Anti-FGM crusaders should change tack

While attending an editors’ breakfast meeting a day before the launch of the 16 Days of Activism against Gender-based Violence, a revelation by one of the participants left most people with their mouths age.

The participant said a colleague had invited him to his daughter’s circumcision ceremony. He was appalled and wondered why such an educated man would subject his daughter to such a ‘retrogressive’ practice. A nurse had been called to ‘cut’ the girl in the comfort of their home.

“You mean you are willing to let your daughter go through this,” the participant questioned his colleague. “Of course! It is our culture and I have to do that to prepare her for marriage or no man will touch her,” the co-worker quipped.

He told another senior colleague about the invitation and he was not surprised at all. “In fact, it is an honour that you have been invited. When the time comes, I too will circumcise my girls.” Beaten, the man gave up and politely declined the invitation. He now understood why Female Genital Mutilation is still rampant despite the Government’s ban.

An article published in the Daily Mail on November 13, stated that more than a quarter of Kenyan women have undergone the ordeal, despite the practice being outlawed three years ago. In many communities in Africa, traditions are more important than laws and circumcision is considered a rite of passage that marks the transition into womanhood, enabling one to marry.

This, therefore, calls for a change of strategy among anti-FGM crusaders in order to win the campaign.

Many girls are quietly circumcised in towns with the blessing of their parents, some of them doctors, lawyers, ministers, journalists, nurses, you name it.

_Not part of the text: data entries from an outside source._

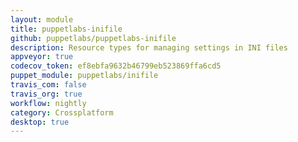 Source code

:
 ```yaml
---
layout: module
title: puppetlabs-inifile
github: puppetlabs/puppetlabs-inifile
description: Resource types for managing settings in INI files
appveyor: true
codecov_token: ef8ebfa9632b46799eb523869ffa6cd5
puppet_module: puppetlabs/inifile
travis_com: false
travis_org: true
workflow: nightly
category: Crossplatform
desktop: true
---
```

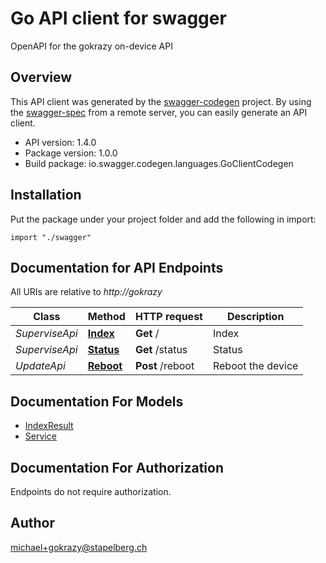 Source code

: # Go API client for swagger

OpenAPI for the gokrazy on-device API

## Overview
This API client was generated by the [swagger-codegen](https://github.com/swagger-api/swagger-codegen) project.  By using the [swagger-spec](https://github.com/swagger-api/swagger-spec) from a remote server, you can easily generate an API client.

- API version: 1.4.0
- Package version: 1.0.0
- Build package: io.swagger.codegen.languages.GoClientCodegen

## Installation
Put the package under your project folder and add the following in import:
```golang
import "./swagger"
```

## Documentation for API Endpoints

All URIs are relative to *http://gokrazy*

Class | Method | HTTP request | Description
------------ | ------------- | ------------- | -------------
*SuperviseApi* | [**Index**](docs/SuperviseApi.md#index) | **Get** / | Index
*SuperviseApi* | [**Status**](docs/SuperviseApi.md#status) | **Get** /status | Status
*UpdateApi* | [**Reboot**](docs/UpdateApi.md#reboot) | **Post** /reboot | Reboot the device


## Documentation For Models

 - [IndexResult](docs/IndexResult.md)
 - [Service](docs/Service.md)


## Documentation For Authorization
 Endpoints do not require authorization.


## Author

michael+gokrazy@stapelberg.ch

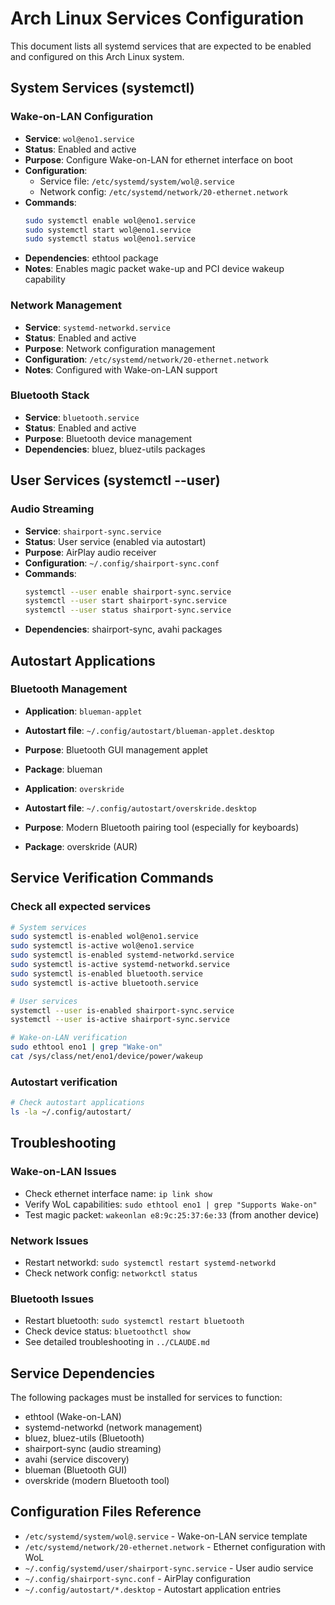 # Arch Linux Services Configuration

This document lists all systemd services that are expected to be enabled and configured on this Arch Linux system.

## System Services (systemctl)

### Wake-on-LAN Configuration
- **Service**: `wol@eno1.service`
- **Status**: Enabled and active
- **Purpose**: Configure Wake-on-LAN for ethernet interface on boot
- **Configuration**: 
  - Service file: `/etc/systemd/system/wol@.service`
  - Network config: `/etc/systemd/network/20-ethernet.network`
- **Commands**:
  ```bash
  sudo systemctl enable wol@eno1.service
  sudo systemctl start wol@eno1.service
  sudo systemctl status wol@eno1.service
  ```
- **Dependencies**: ethtool package
- **Notes**: Enables magic packet wake-up and PCI device wakeup capability

### Network Management
- **Service**: `systemd-networkd.service`
- **Status**: Enabled and active
- **Purpose**: Network configuration management
- **Configuration**: `/etc/systemd/network/20-ethernet.network`
- **Notes**: Configured with Wake-on-LAN support

### Bluetooth Stack
- **Service**: `bluetooth.service`
- **Status**: Enabled and active
- **Purpose**: Bluetooth device management
- **Dependencies**: bluez, bluez-utils packages

## User Services (systemctl --user)

### Audio Streaming
- **Service**: `shairport-sync.service`
- **Status**: User service (enabled via autostart)
- **Purpose**: AirPlay audio receiver
- **Configuration**: `~/.config/shairport-sync.conf`
- **Commands**:
  ```bash
  systemctl --user enable shairport-sync.service
  systemctl --user start shairport-sync.service
  systemctl --user status shairport-sync.service
  ```
- **Dependencies**: shairport-sync, avahi packages

## Autostart Applications

### Bluetooth Management
- **Application**: `blueman-applet`
- **Autostart file**: `~/.config/autostart/blueman-applet.desktop`
- **Purpose**: Bluetooth GUI management applet
- **Package**: blueman

- **Application**: `overskride`
- **Autostart file**: `~/.config/autostart/overskride.desktop`
- **Purpose**: Modern Bluetooth pairing tool (especially for keyboards)
- **Package**: overskride (AUR)

## Service Verification Commands

### Check all expected services
```bash
# System services
sudo systemctl is-enabled wol@eno1.service
sudo systemctl is-active wol@eno1.service
sudo systemctl is-enabled systemd-networkd.service
sudo systemctl is-active systemd-networkd.service
sudo systemctl is-enabled bluetooth.service
sudo systemctl is-active bluetooth.service

# User services
systemctl --user is-enabled shairport-sync.service
systemctl --user is-active shairport-sync.service

# Wake-on-LAN verification
sudo ethtool eno1 | grep "Wake-on"
cat /sys/class/net/eno1/device/power/wakeup
```

### Autostart verification
```bash
# Check autostart applications
ls -la ~/.config/autostart/
```

## Troubleshooting

### Wake-on-LAN Issues
- Check ethernet interface name: `ip link show`
- Verify WoL capabilities: `sudo ethtool eno1 | grep "Supports Wake-on"`
- Test magic packet: `wakeonlan e8:9c:25:37:6e:33` (from another device)

### Network Issues
- Restart networkd: `sudo systemctl restart systemd-networkd`
- Check network config: `networkctl status`

### Bluetooth Issues
- Restart bluetooth: `sudo systemctl restart bluetooth`
- Check device status: `bluetoothctl show`
- See detailed troubleshooting in `../CLAUDE.md`

## Service Dependencies

The following packages must be installed for services to function:
- ethtool (Wake-on-LAN)
- systemd-networkd (network management)
- bluez, bluez-utils (Bluetooth)
- shairport-sync (audio streaming)
- avahi (service discovery)
- blueman (Bluetooth GUI)
- overskride (modern Bluetooth tool)

## Configuration Files Reference

- `/etc/systemd/system/wol@.service` - Wake-on-LAN service template
- `/etc/systemd/network/20-ethernet.network` - Ethernet configuration with WoL
- `~/.config/systemd/user/shairport-sync.service` - User audio service
- `~/.config/shairport-sync.conf` - AirPlay configuration
- `~/.config/autostart/*.desktop` - Autostart application entries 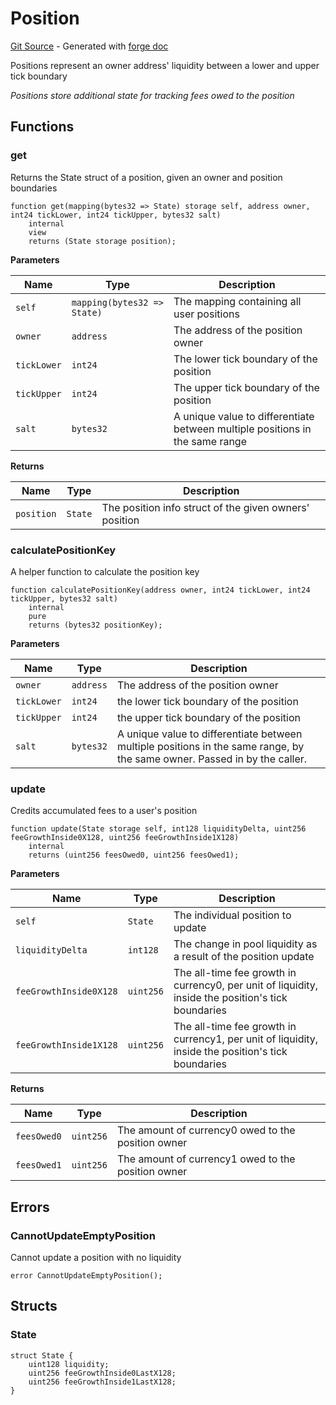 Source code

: # Position
[Git Source](https://github.com/uniswap/v4-core/blob/b619b6718e31aa5b4fa0286520c455ceb950276d/src/libraries/Position.sol) - Generated with [forge doc](https://book.getfoundry.sh/reference/forge/forge-doc)

Positions represent an owner address' liquidity between a lower and upper tick boundary

*Positions store additional state for tracking fees owed to the position*


## Functions
### get

Returns the State struct of a position, given an owner and position boundaries


```solidity
function get(mapping(bytes32 => State) storage self, address owner, int24 tickLower, int24 tickUpper, bytes32 salt)
    internal
    view
    returns (State storage position);
```
**Parameters**

|Name|Type|Description|
|----|----|-----------|
|`self`|`mapping(bytes32 => State)`|The mapping containing all user positions|
|`owner`|`address`|The address of the position owner|
|`tickLower`|`int24`|The lower tick boundary of the position|
|`tickUpper`|`int24`|The upper tick boundary of the position|
|`salt`|`bytes32`|A unique value to differentiate between multiple positions in the same range|

**Returns**

|Name|Type|Description|
|----|----|-----------|
|`position`|`State`|The position info struct of the given owners' position|


### calculatePositionKey

A helper function to calculate the position key


```solidity
function calculatePositionKey(address owner, int24 tickLower, int24 tickUpper, bytes32 salt)
    internal
    pure
    returns (bytes32 positionKey);
```
**Parameters**

|Name|Type|Description|
|----|----|-----------|
|`owner`|`address`|The address of the position owner|
|`tickLower`|`int24`|the lower tick boundary of the position|
|`tickUpper`|`int24`|the upper tick boundary of the position|
|`salt`|`bytes32`|A unique value to differentiate between multiple positions in the same range, by the same owner. Passed in by the caller.|


### update

Credits accumulated fees to a user's position


```solidity
function update(State storage self, int128 liquidityDelta, uint256 feeGrowthInside0X128, uint256 feeGrowthInside1X128)
    internal
    returns (uint256 feesOwed0, uint256 feesOwed1);
```
**Parameters**

|Name|Type|Description|
|----|----|-----------|
|`self`|`State`|The individual position to update|
|`liquidityDelta`|`int128`|The change in pool liquidity as a result of the position update|
|`feeGrowthInside0X128`|`uint256`|The all-time fee growth in currency0, per unit of liquidity, inside the position's tick boundaries|
|`feeGrowthInside1X128`|`uint256`|The all-time fee growth in currency1, per unit of liquidity, inside the position's tick boundaries|

**Returns**

|Name|Type|Description|
|----|----|-----------|
|`feesOwed0`|`uint256`|The amount of currency0 owed to the position owner|
|`feesOwed1`|`uint256`|The amount of currency1 owed to the position owner|


## Errors
### CannotUpdateEmptyPosition
Cannot update a position with no liquidity


```solidity
error CannotUpdateEmptyPosition();
```

## Structs
### State

```solidity
struct State {
    uint128 liquidity;
    uint256 feeGrowthInside0LastX128;
    uint256 feeGrowthInside1LastX128;
}
```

Instead of concentrating their energies in the rural areas, the anti-FGM campaigners should strive to initiate attitude change among ‘professionals’, who are abetting the practice instead of educating rural men and women on the dangers of the cut.

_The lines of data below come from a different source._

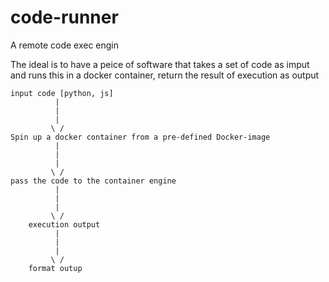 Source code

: # code-runner
A remote code exec engin

The ideal is to have a peice of software that takes a set of code as imput and runs this in a docker container, return the result of execution as output 

```
input code [python, js]
          |
          |
          |
         \ /
Spin up a docker container from a pre-defined Docker-image
          |
          |
          |
         \ /
pass the code to the container engine
          |
          |
          |
         \ /
    execution output
          |
          |
          |
         \ /
    format outup 
```

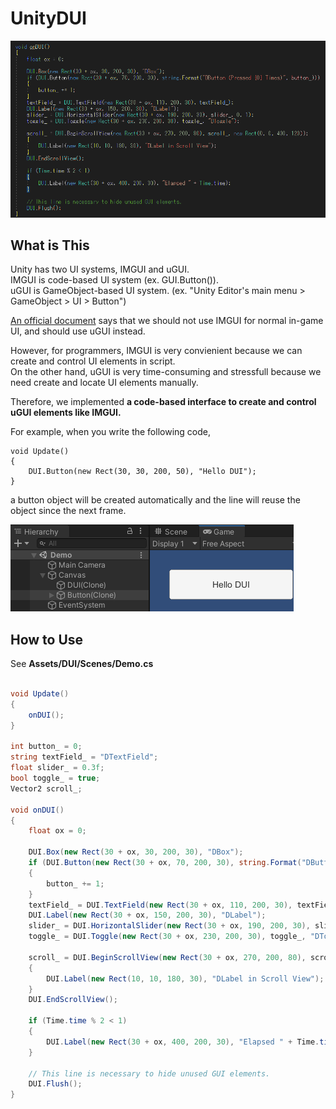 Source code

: # UnityDUI

![code](doc/code.png)

## What is This

Unity has two UI systems, IMGUI and uGUI.  
IMGUI is code-based UI system (ex. GUI.Button()).  
uGUI is GameObject-based UI system. (ex. "Unity Editor's main menu > GameObject > UI > Button")

[An official document](https://docs.unity3d.com/2019.4/Documentation/Manual/GUIScriptingGuide.html) says 
that we should not use IMGUI for normal in-game UI, and should use uGUI instead.  

However, for programmers, IMGUI is very convienient because we can create and control UI elements in script.  
On the other hand, uGUI is very time-consuming and stressfull because we need create and locate UI elements manually.  

Therefore, we implemented **a code-based interface to create and control uGUI elements like IMGUI.**

For example, when you write the following code,

```
void Update()
{
    DUI.Button(new Rect(30, 30, 200, 50), "Hello DUI");
}
```

a button object will be created automatically and the line will reuse the object since the next frame.

![Button](doc/Button.png)

## How to Use

See **Assets/DUI/Scenes/Demo.cs**

```csharp

void Update()
{
    onDUI();
}

int button_ = 0;
string textField_ = "DTextField";
float slider_ = 0.3f;
bool toggle_ = true;
Vector2 scroll_;

void onDUI()
{
    float ox = 0;

    DUI.Box(new Rect(30 + ox, 30, 200, 30), "DBox");
    if (DUI.Button(new Rect(30 + ox, 70, 200, 30), string.Format("DButton (Pressed {0} Times)", button_)))
    {
        button_ += 1;
    }
    textField_ = DUI.TextField(new Rect(30 + ox, 110, 200, 30), textField_);
    DUI.Label(new Rect(30 + ox, 150, 200, 30), "DLabel");
    slider_ = DUI.HorizontalSlider(new Rect(30 + ox, 190, 200, 30), slider_, 0, 1);
    toggle_ = DUI.Toggle(new Rect(30 + ox, 230, 200, 30), toggle_, "DToggle");

    scroll_ = DUI.BeginScrollView(new Rect(30 + ox, 270, 200, 80), scroll_, new Rect(0, 0, 400, 120));
    {
        DUI.Label(new Rect(10, 10, 180, 30), "DLabel in Scroll View");
    }
    DUI.EndScrollView();

    if (Time.time % 2 < 1)
    {
        DUI.Label(new Rect(30 + ox, 400, 200, 30), "Elapsed " + Time.time);
    }

    // This line is necessary to hide unused GUI elements.
    DUI.Flush();
}
```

FGM involves partial or total removal of the external female genitalia, or other injury to the female genital organs for non-medical reasons and is commonly carried out by traditional circumcisers.

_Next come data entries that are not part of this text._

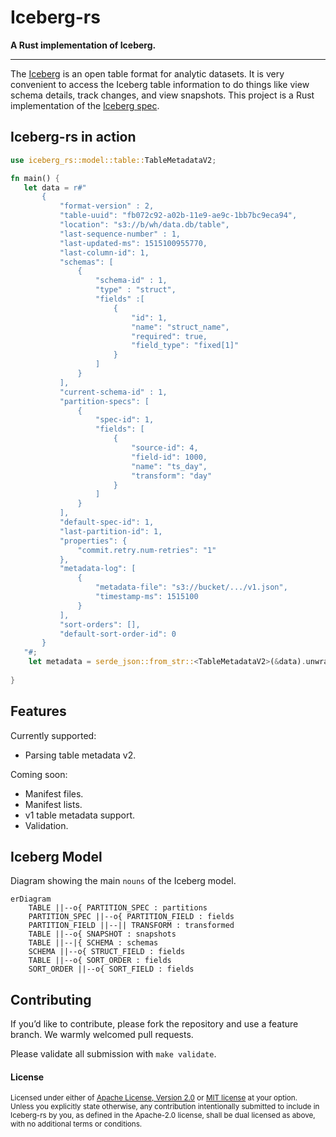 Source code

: # Iceberg-rs

 **A Rust implementation of Iceberg.**

---

The [Iceberg](https://iceberg.apache.org/) is an open table format for analytic datasets. It is very convenient to access the Iceberg table information to do things like view schema details, track changes, and view snapshots. This project is a Rust implementation of the [Iceberg spec](https://iceberg.apache.org/spec/).

## Iceberg-rs in action

```rust
use iceberg_rs::model::table::TableMetadataV2;

fn main() {
   let data = r#"
       {
           "format-version" : 2,
           "table-uuid": "fb072c92-a02b-11e9-ae9c-1bb7bc9eca94",
           "location": "s3://b/wh/data.db/table",
           "last-sequence-number" : 1,
           "last-updated-ms": 1515100955770,
           "last-column-id": 1,
           "schemas": [
               {
                   "schema-id" : 1,
                   "type" : "struct",
                   "fields" :[
                       {
                           "id": 1,
                           "name": "struct_name",
                           "required": true,
                           "field_type": "fixed[1]"
                       }
                   ]
               }
           ],
           "current-schema-id" : 1,
           "partition-specs": [
               {
                   "spec-id": 1,
                   "fields": [
                       {  
                           "source-id": 4,  
                           "field-id": 1000,  
                           "name": "ts_day",  
                           "transform": "day"
                       } 
                   ]
               }
           ],
           "default-spec-id": 1,
           "last-partition-id": 1,
           "properties": {
               "commit.retry.num-retries": "1"
           },
           "metadata-log": [
               {  
                   "metadata-file": "s3://bucket/.../v1.json",  
                   "timestamp-ms": 1515100
               }
           ],
           "sort-orders": [],
           "default-sort-order-id": 0
       }
   "#;
    let metadata = serde_json::from_str::<TableMetadataV2>(&data).unwrap();
 
}
```

## Features

Currently supported:
* Parsing table metadata v2.

Coming soon:
* Manifest files. 
* Manifest lists.
* v1 table metadata support.
* Validation.

## Iceberg Model

Diagram showing the main `nouns` of the Iceberg model.
```mermaid
erDiagram
    TABLE ||--o{ PARTITION_SPEC : partitions
    PARTITION_SPEC ||--o{ PARTITION_FIELD : fields
    PARTITION_FIELD ||--|| TRANSFORM : transformed
    TABLE ||--o{ SNAPSHOT : snapshots
    TABLE ||--|{ SCHEMA : schemas
    SCHEMA ||--o{ STRUCT_FIELD : fields
    TABLE ||--o{ SORT_ORDER : fields
    SORT_ORDER ||--o{ SORT_FIELD : fields
```

## Contributing

If you’d like to contribute, please fork the repository and use a feature branch. We warmly welcomed pull requests.

Please validate all submission with `make validate`.

#### License

<sup>
Licensed under either of <a href="LICENSE-APACHE">Apache License, Version
2.0</a> or <a href="LICENSE-MIT">MIT license</a> at your option.
</sup>

<br>

<sub>
Unless you explicitly state otherwise, any contribution intentionally submitted to include in Iceberg-rs by you, as defined in the Apache-2.0 license, shall be dual licensed as above, with no additional terms or conditions.
</sub>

However, according to the World Health Organisation, more than 18 per cent of all FGM is performed by health care providers, and the trend is increasing. FGM is recognised internationally as a violation of the human rights of girls and women. It reflects deep-rooted inequality between the sexes. It is nearly, always carried out on minors and is a violation of the rights of children.

Violates rights

It also violates a person’s rights to health, security, the right to be free from torture and the right to life when the procedure results in death.

It has been widely reported that several traditional circumcisers have downed their tools following sensitisation by NGOs. Traditional circumcisers may down their tools alright, but unless health workers stop abetting the practice, it won’t have an impact. Another issue that needs to be addressed is peer pressure. Many girls succumb to pressure from their friends, to avoid being seen as the laughing stock. And afraid they may not find husbands to marry them, not even death can deter the young girls from the cut.

A report titled ‘My Action Counts in Ending Gender Based Violence’ presented during the editors’ meeting by Joyce Muchena, Acting Chief of Party, Peace Initiative Kenya project, lists prohibition of FGM 2011 Act as a legal mechanism in the management of Gender Based Violence (GBV). The meeting held at the Laico Regency Hotel was organised by the African Woman and Child Feature Service.

A study by the Peace Initiative Kenya (PIK) project carried out in nine counties between February and June shows that various forms of GBV- FGM and wife-battering are accommodated, justified and even institutionalised in certain Kenyan cultures.

This is a pointer to the amount of work that still needs to be done to criminalise GBV.

The study was conducted in Kisumu, Kisii, Kwale, Migori, Mombasa, Nandi, Taita Taveta, Trans Nzoia and Uasin Gishu counties.

PIK was initiated in June 2012, to contribute to a more protective environment for women before, during and after the March 2013 elections.

It is funded by USAID Kenya, managed by International Rescue Committee (and implemented by several local organisations).

FGM remains illegal in Kenya, however, practitioners or parents who subject their children to the cut are rarely charged in a court of law.

The practice is still rife among the Maasai, Kuria, Kisii, Pokot and Somali communities.

More than 125 million girls and women alive today have been cut in 29 African countries and Middle East where FGM is concentrated.

It is mostly carried out on young girls, sometimes between infancy and 15 years. FGM has no health benefits and interferes with the natural functions of girls’ and women’s bodies.

Immediate complications include severe pain, shock, bleeding, tetanus or bacterial infection, urine retention, open sores in the genital region and injury to genital tissue.

Long-term consequences include recurrent bladder and urinary tract infections, cysts, infertility, an increased risk of childbirth complications and newborn deaths and the need for later surgeries.